Wie können Fehlhaltungen und Haltungsschäden vermieden werden?
Die Bauch- und Rückenmuskulatur stützt die Wirbelsäule wie ein Korsett. Durch regelmässiges Training sollte diese Stützmuskulatur gestärkt werden. Dazu gilt es, starke Belastungen des Rückens zu vermeiden.
Hier einige Regeln, für einen gesunden, schmerzfreien Rücken
So wenig wie möglich sitzen: Beim Sitzen sollte auf eine aufrechte Haltung geachtet werden. Am wichtigsten ist es, seine Sitzposition häufig zu wechseln, gegebenenfalls auch den Stuhl. Alle Dauerbelastungen beim Sitzen sollten vermieden werden.
Bewegen Sie sich regelmässig. Menschen, die viel in sitzender Position arbeiten, sollten extra Bewegungspausen einlegen.

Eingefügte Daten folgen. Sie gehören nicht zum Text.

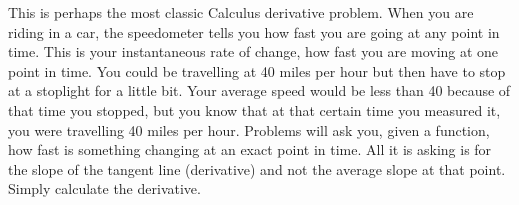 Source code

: \documentclass[../revisedmain.tex]{subfiles}
\begin{document}
	This is perhaps the most classic Calculus derivative problem. When you are riding in a car, the speedometer tells you how fast you are going at any point in time. This is your instantaneous rate of change, how fast you are moving at one point in time. You could be travelling at 40 miles per hour but then have to stop at a stoplight for a little bit. Your average speed would be less than 40 because of that time you stopped, but you know that at that certain time you measured it, you were travelling 40 miles per hour. Problems will ask you, given a function, how fast is something changing at an exact point in time. All it is asking is for the slope of the tangent line (derivative) and not the average slope at that point. Simply calculate the derivative.
\end{document}
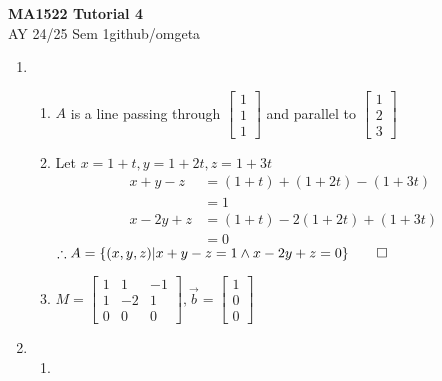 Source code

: \documentclass[12pt, a4paper]{article}
\newcommand{\mytitle}{MA1522 Tutorial 4}
\newcommand{\myauthor}{github/omgeta}
\newcommand{\mydate}{AY 24/25 Sem 1}
\begin{document}
\raggedright
\footnotesize
\begin{center}
{\normalsize{\textbf{\mytitle}}} \\
{\footnotesize{\mydate\hspace{2pt}\textemdash\hspace{2pt}\myauthor}}
\end{center}

\begin{enumerate}[Q\arabic*.]
  \item
    \begin{enumerate}[(\alph*)]
      \item $A$ is a line passing through $\begin{bmatrix}1\\1\\1\end{bmatrix}$ and parallel to $\begin{bmatrix}1\\2\\3\end{bmatrix}$
      \item Let $x=1+t, y=1+2t, z=1+3t$
        \begin{align*}
          x+y-z &= (1+t) + (1+2t) - (1+3t)\\
                &= 1\\
          x-2y+z &= (1+t) - 2(1+2t) + (1+3t)\\
                 &= 0
        \end{align*}
        $\therefore A = \{(x, y, z) | x + y - z = 1 \land x - 2y + z = 0\} \qed$
      \item $M = \begin{bmatrix}1&1&-1\\1&-2&1\\0&0&0\end{bmatrix}, \vec{b} = \begin{bmatrix}1\\0\\0\end{bmatrix}$
    \end{enumerate}
  \pagebreak
  \item 
    \begin{enumerate}[(\alph*)]
      \item 
        \begin{enumerate}[(\roman*)]

\end{enumerate}
\end{enumerate}
\end{enumerate}
\end{document}
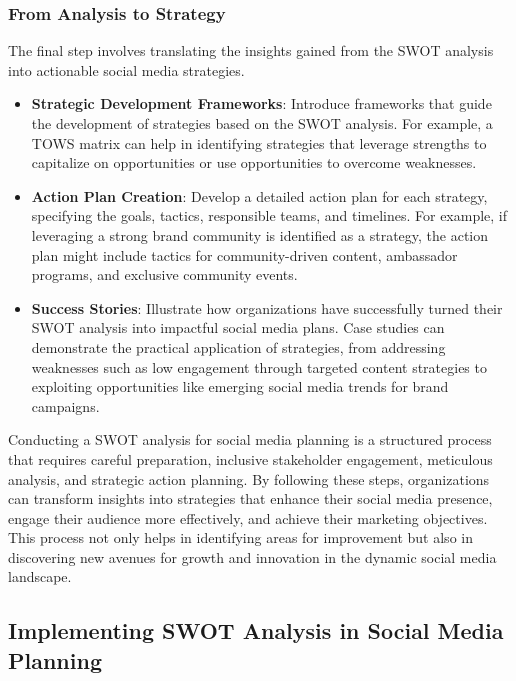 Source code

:\documentclass[
]{book}
\providecommand{\tightlist}{%
  \setlength{\itemsep}{0pt}\setlength{\parskip}{0pt}}
\begin{document}
\hypertarget{from-analysis-to-strategy}{%
\subsubsection*{From Analysis to Strategy}\label{from-analysis-to-strategy}}

The final step involves translating the insights gained from the SWOT analysis into actionable social media strategies.

\begin{itemize}
\tightlist
\item
  \textbf{Strategic Development Frameworks}: Introduce frameworks that guide the development of strategies based on the SWOT analysis. For example, a TOWS matrix can help in identifying strategies that leverage strengths to capitalize on opportunities or use opportunities to overcome weaknesses.
\item
  \textbf{Action Plan Creation}: Develop a detailed action plan for each strategy, specifying the goals, tactics, responsible teams, and timelines. For example, if leveraging a strong brand community is identified as a strategy, the action plan might include tactics for community-driven content, ambassador programs, and exclusive community events.
\item
  \textbf{Success Stories}: Illustrate how organizations have successfully turned their SWOT analysis into impactful social media plans. Case studies can demonstrate the practical application of strategies, from addressing weaknesses such as low engagement through targeted content strategies to exploiting opportunities like emerging social media trends for brand campaigns.
\end{itemize}

Conducting a SWOT analysis for social media planning is a structured process that requires careful preparation, inclusive stakeholder engagement, meticulous analysis, and strategic action planning. By following these steps, organizations can transform insights into strategies that enhance their social media presence, engage their audience more effectively, and achieve their marketing objectives. This process not only helps in identifying areas for improvement but also in discovering new avenues for growth and innovation in the dynamic social media landscape.

\hypertarget{implementing-swot-analysis-in-social-media-planning}{%
\subsection*{Implementing SWOT Analysis in Social Media Planning}\label{implementing-swot-analysis-in-social-media-planning}}
\end{document}
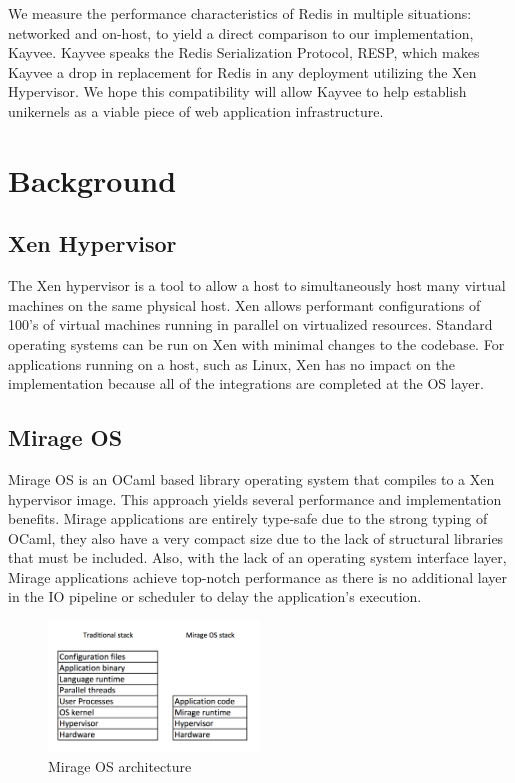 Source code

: \documentclass[english,10pt,twocolumn]{article}
\begin{document}
We measure the performance characteristics of Redis in multiple situations: networked and on-host, to yield a direct comparison to our implementation, Kayvee.
Kayvee speaks the Redis Serialization Protocol\cite{redis-protocol}, RESP, which makes Kayvee a drop in replacement for Redis in any deployment utilizing the Xen Hypervisor.
We hope this compatibility will allow Kayvee to help establish unikernels as a viable piece of web application infrastructure.


\section{Background}



\subsection{Xen Hypervisor}

The Xen hypervisor is a tool to allow a host to simultaneously host many virtual machines on the same physical host.
Xen allows performant configurations of 100's of virtual machines running in parallel on virtualized resources.
Standard operating systems can be run on Xen with minimal changes to the codebase.
For applications running on a host, such as Linux, Xen has no impact on the implementation because all of the integrations are completed at the OS layer.


\subsection{Mirage OS}

Mirage OS is an OCaml based library operating system that compiles to a Xen hypervisor image.
This approach yields several performance and implementation benefits.
Mirage applications are entirely type-safe due to the strong typing of OCaml, they also have a very compact size due to the lack of structural libraries that must be included.
Also, with the lack of an operating system interface layer, Mirage applications achieve top-notch performance as there is no additional layer in the IO pipeline or scheduler to delay the application's execution.

\begin{figure}[ht]
  \centering
  \caption{Mirage OS architecture}
  \includegraphics[width=0.5\textwidth]{images/design}
\end{figure}
\end{document}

Vorsicht beim Heben schwerer Lasten: Gegenstände sollten nah am Körper bei geradem Rücken aus den Beinen heraus gehoben werden. Die Belastung muss dabei gleichmässig auf beide Arme verteilt sein. Lasten sollten beim Tragen gleichmässig auf beide Schultern verteilt sein. Vermeiden Sie Drehbewegungen der Wirbelsäule beim Tragen. Achten Sie darauf, dass Kinder ihren Schulranzen korrekt eingestellt haben.
Gönnen Sie Ihrem Rücken Ruhepausen: Hinsetzen genügt nicht, um ihn zu entlasten. Nur beim flachen Liegen auf dem Rücken ist er vollkommen entspannt. Eine Rolle im Nacken, im Kreuz und unter den Kniegelenken ist zusätzlich angenehm.
Betreiben Sie rückenfreundliche Sportarten: Am besten geeignet ist Schwimmen, da die Muskulatur dabei ohne jede Belastung der Wirbelsäule gekräftigt wird. Velofahren mit aufrechtem Lenker und gut gefedertem Sattel sowie Joggen im richtigen Schuhwerk auf weichem Boden sind ebenfalls sehr empfehlenswert. Falls Sie Tätigkeiten mit erheblicher Belastung des Rückens planen, bereiten Sie sich durch entsprechende Übungen darauf vor. Ein Kaltstart beim Schneeschaufeln oder der Gartenarbeit kann Verletzungen und Schmerzen zur Folge haben.
Achten Sie auf einen rückenfreundlichen Arbeitsplatz: Schreibtisch, Spülbecken, Bügelbrett usw., sollten immer in angenehmer Höhe sein, Monitore in Augenhöhe. Leicht geneigte Tische sind gesünder als flach gestellte. Entwickeln Sie Techniken oder verwenden Sie Hilfsmittel, um sich so wenig wie möglich zu bücken. Vermeiden Sie längeres Stehen mit durchgedrückten Knien. Lehnen Sie sich - so oft es geht - an die Wand oder an den Türrahmen.
Kontrollieren Sie Ihr Gewicht: Übergewicht zählt zu den wichtigsten Risikofaktoren für Rückenleiden.
Erlernen Sie Entspannungstechniken: Sehr empfehlenswert sind die Progressive Muskel-Relaxation nach Jacobsen und Autogenes Training.
Krafttraining: Stärken Sie Ihre stützende Rücken- und Bauchmuskulatur!